Die alpinen Herren haben ihr erstes komplettes Weltcup-Wochenende hinter sich. Nach Bode Millers Demonstration im Riesenslalom am Samstag, war es beim Slalom am Sonntag der Finne Kalle Palander, der die Konkurrenten in die Schranken wies und seinen ersten Saisonsieg feiern konnte.

Palander siegt vor Pranger und Rocca:
Kalle Palander macht im Slalom dort weiter, wo er am Ende der letzten Saison aufgehört hat. Der Finne gewann den Slalom von Park City (01:35.91 Minuten) vor dem Österreicher Manfred Pranger (01:36.60 Min.) und dem Italiener Giorgio Rocca (01:37.01).

Wirbel um Schönfelder:
Rainer Schönfelder hatte im ersten Durchgang eine zweite Startgelegenheit erhalten, nachdem er durch einen verletzten Streckenposten, den man im abgesperrten Bereich behandelte, irritiert worden war.
Gegen den Start des Österreichers im Finale legten aber andere Manschaften Protest ein, was zu einer 15-minütigen Verzögerung des Final-Durchganges führte. Schließlich ließ man Schönfelder doch starten. Er belegt den zweiten Platz (01:35.93 Min.), der ihm jedoch nachträglich aber aberkannt wurde. Nun ist es der ÖSV der Protest eingelegt hat.

Selektives Rennen - hohe Ausfallquote:
Von den 72 Startern des ersten Durchgangs schieden 15 aus. Unter den Gescheiterten ist auch der amtierende Slalomweltmeister Ivica Kostelic (KRO), der das Rennen eröffnete, sich aber bereits an einem Tor im oberen Streckenabschnitt verabschiedete.
Neben dem Weltmeister und elf weiteren Fahrern erreichten auch Bode Miller (USA), Thomas Grandi (CAN) und Mitja Kunc (SLO) nicht das Ziel des ersten Lauf.

Bode Miller verpasst 'Triple':
Der Amerikaner fuhr im ersten Durchgang an einem Tor vorbei, stapfte wieder nach oben, wurde aber schließlich von der Jury disqualifiziert.
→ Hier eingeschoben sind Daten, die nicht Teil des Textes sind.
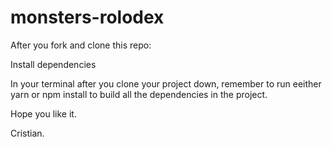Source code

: # monsters-rolodex

After you fork and clone this repo:

Install dependencies

In your terminal after you clone your project down, remember to run eeither yarn or npm install to build all the dependencies in the project.

Hope you like it.

Cristian.

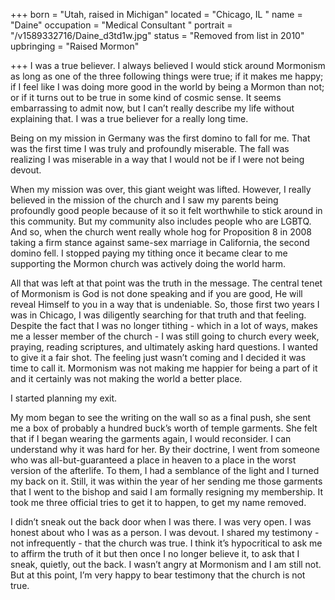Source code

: +++
born = "Utah, raised in Michigan"
located = "Chicago, IL "
name = "Daine"
occupation = "Medical Consultant "
portrait = "/v1589332716/Daine_d3td1w.jpg"
status = "Removed from list in 2010"
upbringing = "Raised Mormon"

+++
I was a true believer. I always believed I would stick around Mormonism as long as one of the three following things were true; if it makes me happy; if I feel like I was doing more good in the world by being a Mormon than not; or if it turns out to be true in some kind of cosmic sense. It seems embarrassing to admit now, but I can’t really describe my life without explaining that. I was a true believer for a really long time.

Being on my mission in Germany was the first domino to fall for me. That was the first time I was truly and profoundly miserable. The fall was realizing I was miserable in a way that I would not be if I were not being devout.

When my mission was over, this giant weight was lifted. However, I really believed in the mission of the church and I saw my parents being profoundly good people because of it so it felt worthwhile to stick around in this community. But my community also includes people who are LGBTQ. And so, when the church went really whole hog for Proposition 8 in 2008 taking a firm stance against same-sex marriage in California, the second domino fell. I stopped paying my tithing once it became clear to me supporting the Mormon church was actively doing the world harm.

All that was left at that point was the truth in the message. The central tenet of Mormonism is God is not done speaking and if you are good, He will reveal Himself to you in a way that is undeniable. So, those first two years I was in Chicago, I was diligently searching for that truth and that feeling. Despite the fact that I was no longer tithing - which in a lot of ways, makes me a lesser member of the church - I was still going to church every week, praying, reading scriptures, and ultimately asking hard questions. I wanted to give it a fair shot. The feeling just wasn’t coming and I decided it was time to call it. Mormonism was not making me happier for being a part of it and it certainly was not making the world a better place.

I started planning my exit.

My mom began to see the writing on the wall so as a final push, she sent me a box of probably a hundred buck’s worth of temple garments. She felt that if I began wearing the garments again, I would reconsider. I can understand why it was hard for her. By their doctrine, I went from someone who was all-but-guaranteed a place in heaven to a place in the worst version of the afterlife. To them, I had a semblance of the light and I turned my back on it. Still, it was within the year of her sending me those garments that I went to the bishop and said I am formally resigning my membership. It took me three official tries to get it to happen, to get my name removed.

I didn’t sneak out the back door when I was there. I was very open. I was honest about who I was as a person. I was devout. I shared my testimony - not infrequently - that the church was true. I think it’s hypocritical to ask me to affirm the truth of it but then once I no longer believe it, to ask that I sneak, quietly, out the back. I wasn’t angry at Mormonism and I am still not. But at this point, I’m very happy to bear testimony that the church is not true.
Von seiner Fahrzeit her war er eh entsprechend weit abgeschlagen und chancenlos im Hinblick auf das Finale.
Auch wenn Miller der dritte Sieg im dritten Rennen hintereinander versagt blieb, er ist hervorragend in die neue Saison gestartet. Weitere Weltcuppunkte für ihn im Slalom von Park City hätten den Konkurrenten um die große Kristallkugel sicher zu denken gegeben.
Bode Miller ist bekannt für seine 'Parforceritte' im Slalom. Auch wenn er dieses Mal leer ausgegangen ist: wer einen Slalom gegen die große und starke Konkurrenz gewinnen will, muss alles riskieren.
Trotz seines Ausscheidens hat Miller die Führung in der Wertung um den Gesamtweltcup behauptet.

Die deutschen Starter:
Für den Deutschen Skiverband waren Felix Neureuther, Alois Vogl und Andreas Ertl am Start des ersten Slalom dieser Saison.
Neureuther fehlten zur Qualifikation für den Finallauf schließlich 22 Hundertstel Sekunden; er beendete den ersten Durchgang als 34. und verpasste das Finale knapp.
Alois Vogl wies als 41. des ersten Laufes einen Rückstand von 67 Hundertstel Sekunden auf den anvisierten 30. Platz auf, Andreas Ertl schied mit der Startnummer 62 im ersten Durchgang aus.

Brolenius, Thaler, Matt, Engl, Nilsen und Roy:
Hervorzuheben sind jene Athleten, die trotz hoher Startnummern die Qualifikation für das Finale schafften.
Der Schwede Johan Brolenius fuhr mit Startnummer 26 vor auf Rang neun, Patrick Thaler aus Italien erreichte als 37. des ersten Laufes immerhin Position zwölf.
Auch Mario Matt (AUT, Startnummer 42) als 16., sein Landsmann Kurt Engl (39) als 20., der Norweger Andreas Nilsen (46) auf Platz 26 und J. Roy (CAN, 64) als 27., zeitgleich mit dem Franzosen Tissot (41), schafften den Sprung in das Finale.